**DIRECTIONS FOR THIS TASK**.
Lines with the word "主成分分析" in them must be copied from the records below.

(Stored data entries)
┌────────

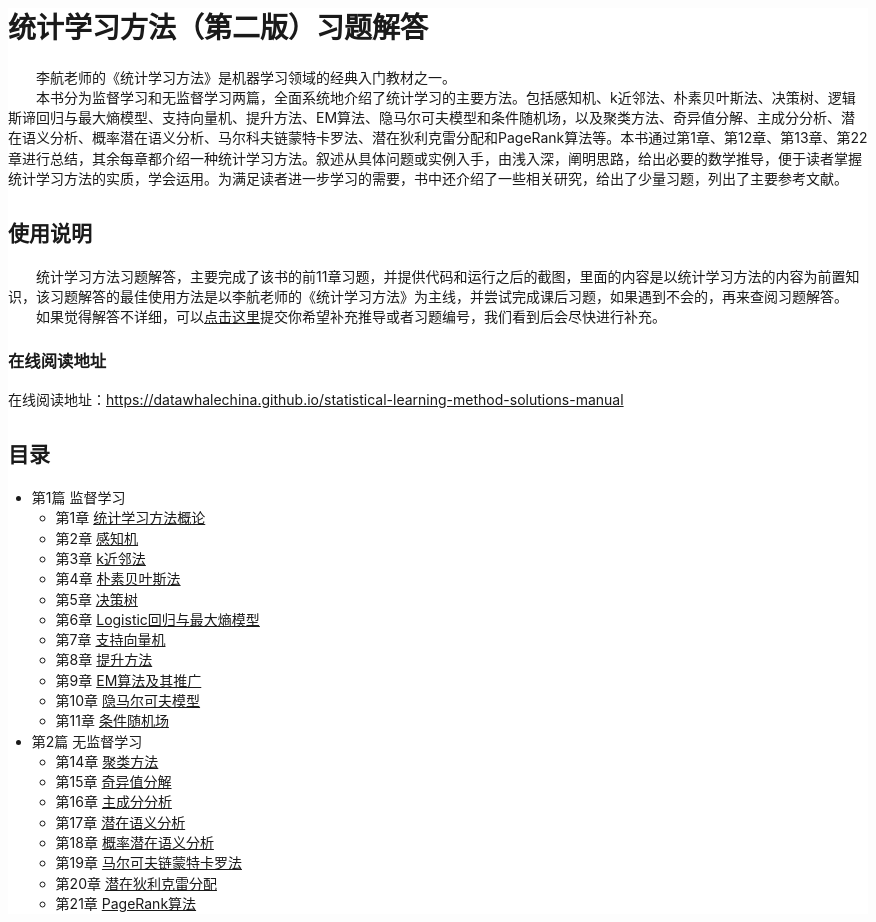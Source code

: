 # 统计学习方法（第二版）习题解答
&emsp;&emsp;李航老师的《统计学习方法》是机器学习领域的经典入门教材之一。  
&emsp;&emsp;本书分为监督学习和无监督学习两篇，全面系统地介绍了统计学习的主要方法。包括感知机、k近邻法、朴素贝叶斯法、决策树、逻辑斯谛回归与最大熵模型、支持向量机、提升方法、EM算法、隐马尔可夫模型和条件随机场，以及聚类方法、奇异值分解、主成分分析、潜在语义分析、概率潜在语义分析、马尔科夫链蒙特卡罗法、潜在狄利克雷分配和PageRank算法等。本书通过第1章、第12章、第13章、第22章进行总结，其余每章都介绍一种统计学习方法。叙述从具体问题或实例入手，由浅入深，阐明思路，给出必要的数学推导，便于读者掌握统计学习方法的实质，学会运用。为满足读者进一步学习的需要，书中还介绍了一些相关研究，给出了少量习题，列出了主要参考文献。  

## 使用说明
&emsp;&emsp;统计学习方法习题解答，主要完成了该书的前11章习题，并提供代码和运行之后的截图，里面的内容是以统计学习方法的内容为前置知识，该习题解答的最佳使用方法是以李航老师的《统计学习方法》为主线，并尝试完成课后习题，如果遇到不会的，再来查阅习题解答。  
&emsp;&emsp;如果觉得解答不详细，可以[点击这里](https://github.com/datawhalechina/statistical-learning-method-solutions-manual/issues)提交你希望补充推导或者习题编号，我们看到后会尽快进行补充。

### 在线阅读地址
在线阅读地址：https://datawhalechina.github.io/statistical-learning-method-solutions-manual

## 目录
- 第1篇 监督学习
    - 第1章 [统计学习方法概论](https://datawhalechina.github.io/statistical-learning-method-solutions-manual/#/part01/chapter01/ch01)
    - 第2章 [感知机](https://datawhalechina.github.io/statistical-learning-method-solutions-manual/#/part01/chapter02/ch02)
    - 第3章 [k近邻法](https://datawhalechina.github.io/statistical-learning-method-solutions-manual/#/part01/chapter03/ch03)
    - 第4章 [朴素贝叶斯法](https://datawhalechina.github.io/statistical-learning-method-solutions-manual/#/part01/chapter04/ch04)
    - 第5章 [决策树](https://datawhalechina.github.io/statistical-learning-method-solutions-manual/#/part01/chapter05/ch05)
    - 第6章 [Logistic回归与最大熵模型](https://datawhalechina.github.io/statistical-learning-method-solutions-manual/#/part01/chapter06/ch06)
    - 第7章 [支持向量机](https://datawhalechina.github.io/statistical-learning-method-solutions-manual/#/part01/chapter07/ch07)
    - 第8章 [提升方法](https://datawhalechina.github.io/statistical-learning-method-solutions-manual/#/part01/chapter08/ch08)
    - 第9章 [EM算法及其推广](https://datawhalechina.github.io/statistical-learning-method-solutions-manual/#/part01/chapter09/ch09)
    - 第10章 [隐马尔可夫模型](https://datawhalechina.github.io/statistical-learning-method-solutions-manual/#/part01/chapter10/ch10)
    - 第11章 [条件随机场](https://datawhalechina.github.io/statistical-learning-method-solutions-manual/#/part02/chapter11/ch11)
- 第2篇 无监督学习
    - 第14章 [聚类方法](https://datawhalechina.github.io/statistical-learning-method-solutions-manual/#/part02/chapter14/ch14)
    - 第15章 [奇异值分解](https://datawhalechina.github.io/statistical-learning-method-solutions-manual/#/part02/chapter15/ch15)
    - 第16章 [主成分分析](https://datawhalechina.github.io/statistical-learning-method-solutions-manual/#/part02/chapter16/ch16)
    - 第17章 [潜在语义分析](https://datawhalechina.github.io/statistical-learning-method-solutions-manual/#/part02/chapter17/ch17)
    - 第18章 [概率潜在语义分析](https://datawhalechina.github.io/statistical-learning-method-solutions-manual/#/part02/chapter18/ch18)
    - 第19章 [马尔可夫链蒙特卡罗法](https://datawhalechina.github.io/statistical-learning-method-solutions-manual/#/part02/chapter19/ch19)
    - 第20章 [潜在狄利克雷分配](https://datawhalechina.github.io/statistical-learning-method-solutions-manual/#/part02/chapter20/ch20)
    - 第21章 [PageRank算法](https://datawhalechina.github.io/statistical-learning-method-solutions-manual/#/part02/chapter21/ch21)
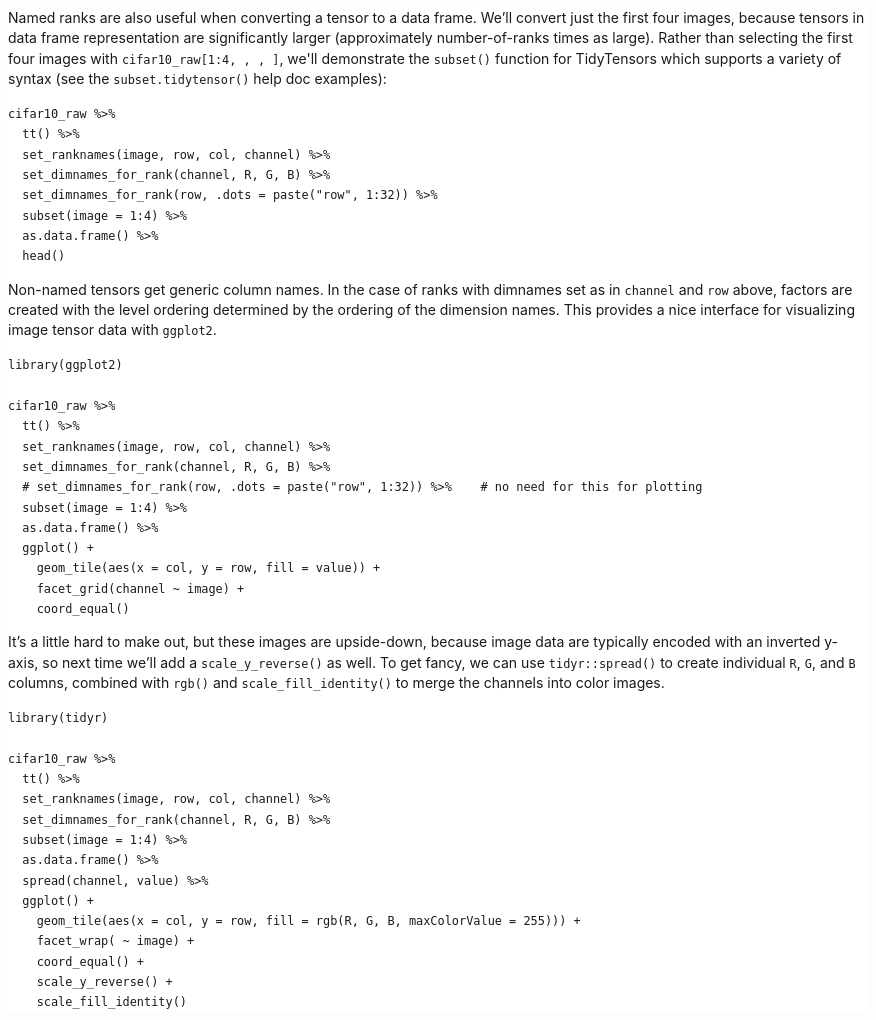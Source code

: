Named ranks are also useful when converting a tensor to a data frame. We’ll convert just the first four images, because tensors in data frame representation are significantly larger (approximately number-of-ranks times as large). Rather than selecting the first four images with `cifar10_raw[1:4, , , ]`, we'll demonstrate the `subset()` function for TidyTensors which supports a variety of syntax (see the `subset.tidytensor()` help doc examples):

```{r}
cifar10_raw %>%
  tt() %>%
  set_ranknames(image, row, col, channel) %>%
  set_dimnames_for_rank(channel, R, G, B) %>%
  set_dimnames_for_rank(row, .dots = paste("row", 1:32)) %>%
  subset(image = 1:4) %>%
  as.data.frame() %>%
  head()
```

Non-named tensors get generic column names. In the case of ranks with dimnames set as in `channel` and `row` above, factors are created with the level ordering determined by the ordering of the dimension names. This provides a nice interface for visualizing image tensor data with `ggplot2`.

```{r}
library(ggplot2)

cifar10_raw %>%
  tt() %>%
  set_ranknames(image, row, col, channel) %>%
  set_dimnames_for_rank(channel, R, G, B) %>%
  # set_dimnames_for_rank(row, .dots = paste("row", 1:32)) %>%    # no need for this for plotting
  subset(image = 1:4) %>%
  as.data.frame() %>%
  ggplot() +
    geom_tile(aes(x = col, y = row, fill = value)) +
    facet_grid(channel ~ image) +
    coord_equal()
```

It’s a little hard to make out, but these images are upside-down, because image data are typically encoded with an inverted y-axis, so next time we’ll add a `scale_y_reverse()` as well. To get fancy, we can use `tidyr::spread()` to create individual `R`, `G`, and `B` columns, combined with `rgb()` and `scale_fill_identity()` to merge the channels into color images.

```{r}
library(tidyr)

cifar10_raw %>%
  tt() %>%
  set_ranknames(image, row, col, channel) %>%
  set_dimnames_for_rank(channel, R, G, B) %>%
  subset(image = 1:4) %>%
  as.data.frame() %>%
  spread(channel, value) %>%
  ggplot() +
    geom_tile(aes(x = col, y = row, fill = rgb(R, G, B, maxColorValue = 255))) +
    facet_wrap( ~ image) +
    coord_equal() +
    scale_y_reverse() +
    scale_fill_identity()
```


[homepage]: https://www.contributor-covenant.org
[v2.0]: https://www.contributor-covenant.org/version/2/0/code_of_conduct.html
[Mozilla CoC]: https://github.com/mozilla/diversity
[FAQ]: https://www.contributor-covenant.org/faq
[translations]: https://www.contributor-covenant.org/translations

└────────

**EXERCISE SOLUTION**.
&emsp;&emsp;本书分为监督学习和无监督学习两篇，全面系统地介绍了统计学习的主要方法。包括感知机、k近邻法、朴素贝叶斯法、决策树、逻辑斯谛回归与最大熵模型、支持向量机、提升方法、EM算法、隐马尔可夫模型和条件随机场，以及聚类方法、奇异值分解、主成分分析、潜在语义分析、概率潜在语义分析、马尔科夫链蒙特卡罗法、潜在狄利克雷分配和PageRank算法等。本书通过第1章、第12章、第13章、第22章进行总结，其余每章都介绍一种统计学习方法。叙述从具体问题或实例入手，由浅入深，阐明思路，给出必要的数学推导，便于读者掌握统计学习方法的实质，学会运用。为满足读者进一步学习的需要，书中还介绍了一些相关研究，给出了少量习题，列出了主要参考文献。  
    - 第16章 [主成分分析](https://datawhalechina.github.io/statistical-learning-method-solutions-manual/#/part02/chapter16/ch16)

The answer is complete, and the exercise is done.